Having said that, it is true that variable renewables such as solar and wind are not as flexible as needed, but I am also quite sure that storage and all other renewables – although bioenergy and hydro resources are limited – will provide the necessary flexibility to the world energy system. This will also depend on how much we will become able to integrate our electricity networks. I believe, in fact, that a development with less grids may only be applicable in Africa or other world regions with poor infrastructure and a solar dominated power supply. Indeed, I am firmly convinced that the energy system of the future will be built on strongly connected networks, which would enable strong exchange of electricity between larger geographical areas within a major region. For example, in Europe wind power production from northern countries may be prevailing in the winter season and will flow to southern countries when additional supply is needed, while in the summer, solar power may flow to the north of Europe from southern countries. However, our results clearly indicate that this amounts to not more than 20% of the total demand, hence we will have a highly decentralized energy system with centralized elements – we call that a “SuperSmart” energy system. With the proper flexibility ensured by battery storage and more flexible demand, the system will have no back-up problems at all.

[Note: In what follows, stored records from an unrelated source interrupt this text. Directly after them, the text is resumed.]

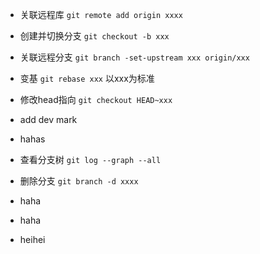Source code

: - 关联远程库 `git remote add origin xxxx`
- 创建并切换分支 `git checkout -b xxx`
- 关联远程分支 `git branch -set-upstream xxx origin/xxx`
- 变基 `git rebase xxx` 以xxx为标准
- 修改head指向 `git checkout HEAD~xxx`
- add dev mark
  
- hahas
- 查看分支树 `git log --graph --all`
- 删除分支 `git branch -d xxxx`
- haha
- haha
- heihei
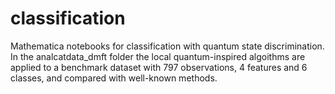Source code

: # classification
Mathematica notebooks for classification with quantum state discrimination.
In the analcatdata_dmft folder the local quantum-inspired algoithms are applied to a benchmark dataset with 797 observations, 4 features and 6 classes, and compared with well-known methods.
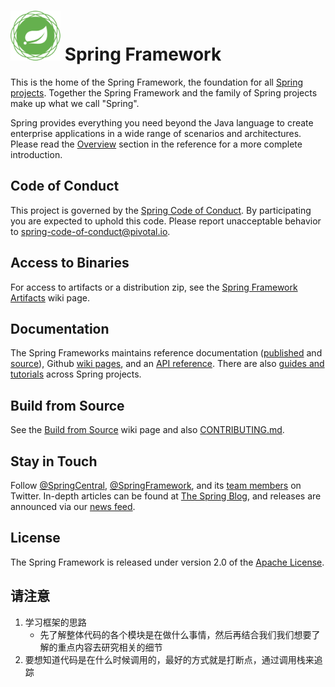 # <img src="src/docs/asciidoc/images/spring-framework.png" width="80" height="80"> Spring Framework

This is the home of the Spring Framework, the foundation for all
[Spring projects](https://spring.io/projects). Together the Spring Framework and the family of Spring projects make up what we call "Spring". 

Spring provides everything you need beyond the Java language to create enterprise
applications in a wide range of scenarios and architectures. Please read the
[Overview](https://docs.spring.io/spring/docs/current/spring-framework-reference/overview.html#spring-introduction)
section in the reference for a more complete introduction.

## Code of Conduct

This project is governed by the [Spring Code of Conduct](CODE_OF_CONDUCT.adoc).
By participating you are expected to uphold this code.
Please report unacceptable behavior to spring-code-of-conduct@pivotal.io.

## Access to Binaries

For access to artifacts or a distribution zip, see the
[Spring Framework Artifacts](https://github.com/spring-projects/spring-framework/wiki/Spring-Framework-Artifacts)
wiki page.

## Documentation

The Spring Frameworks maintains reference documentation
([published](http://docs.spring.io/spring-framework/docs/current/spring-framework-reference/) and
[source](src/docs/asciidoc)),
Github [wiki pages](https://github.com/spring-projects/spring-framework/wiki), and an
[API reference](http://docs.spring.io/spring-framework/docs/current/javadoc-api/).
There are also [guides and tutorials](https://spring.io/guides) across Spring projects.

## Build from Source

See the [Build from Source](https://github.com/spring-projects/spring-framework/wiki/Build-from-Source)
wiki page and also [CONTRIBUTING.md](CONTRIBUTING.md).

## Stay in Touch

Follow [@SpringCentral](https://twitter.com/springcentral),
[@SpringFramework](https://twitter.com/springframework), and its
[team members](https://twitter.com/springframework/lists/team/members) on Twitter.
In-depth articles can be found at [The Spring Blog](http://spring.io/blog/),
and releases are announced via our [news feed](http://spring.io/blog/category/news).

## License

The Spring Framework is released under version 2.0 of the
[Apache License](http://www.apache.org/licenses/LICENSE-2.0).

## 请注意
1. 学习框架的思路
   + 先了解整体代码的各个模块是在做什么事情，然后再结合我们我们想要了解的重点内容去研究相关的细节
2. 要想知道代码是在什么时候调用的，最好的方式就是打断点，通过调用栈来追踪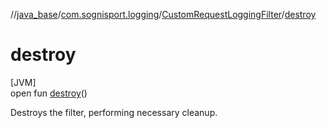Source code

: //[java_base](../../../index.md)/[com.sognisport.logging](../index.md)/[CustomRequestLoggingFilter](index.md)/[destroy](destroy.md)

# destroy

[JVM]\
open fun [destroy](destroy.md)()

Destroys the filter, performing necessary cleanup.
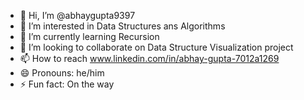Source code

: - 👋 Hi, I’m @abhaygupta9397
- 👀 I’m interested in Data Structures ans Algorithms
- 🌱 I’m currently learning Recursion
- 💞️ I’m looking to collaborate on Data Structure Visualization project
- 📫 How to reach www.linkedin.com/in/abhay-gupta-7012a1269
- 😄 Pronouns: he/him
- ⚡ Fun fact: On the way

<!---
abhaygupta9397/abhaygupta9397 is a ✨ special ✨ repository because its `README.md` (this file) appears on your GitHub profile.
You can click the Preview link to take a look at your changes.
--->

When you say this transition is technically feasible, do you also mean financially and economically?

Absolutely. As I said before, the LCOE of global power supply will drop by more than €15/MWh by 2050, so there is no doubt, at least for the power system, that it is more than economically viable. This was recently summarized in a research article by leading energy transition researchers. As for the whole energy system, climate change is the economic trigger. If we don’t reduce CO2 emissions the costs will be much higher, as a consequence of the catastrophes we will have to deal with.

What kind of measures should be immediately implemented to favor an accelerated energy transition?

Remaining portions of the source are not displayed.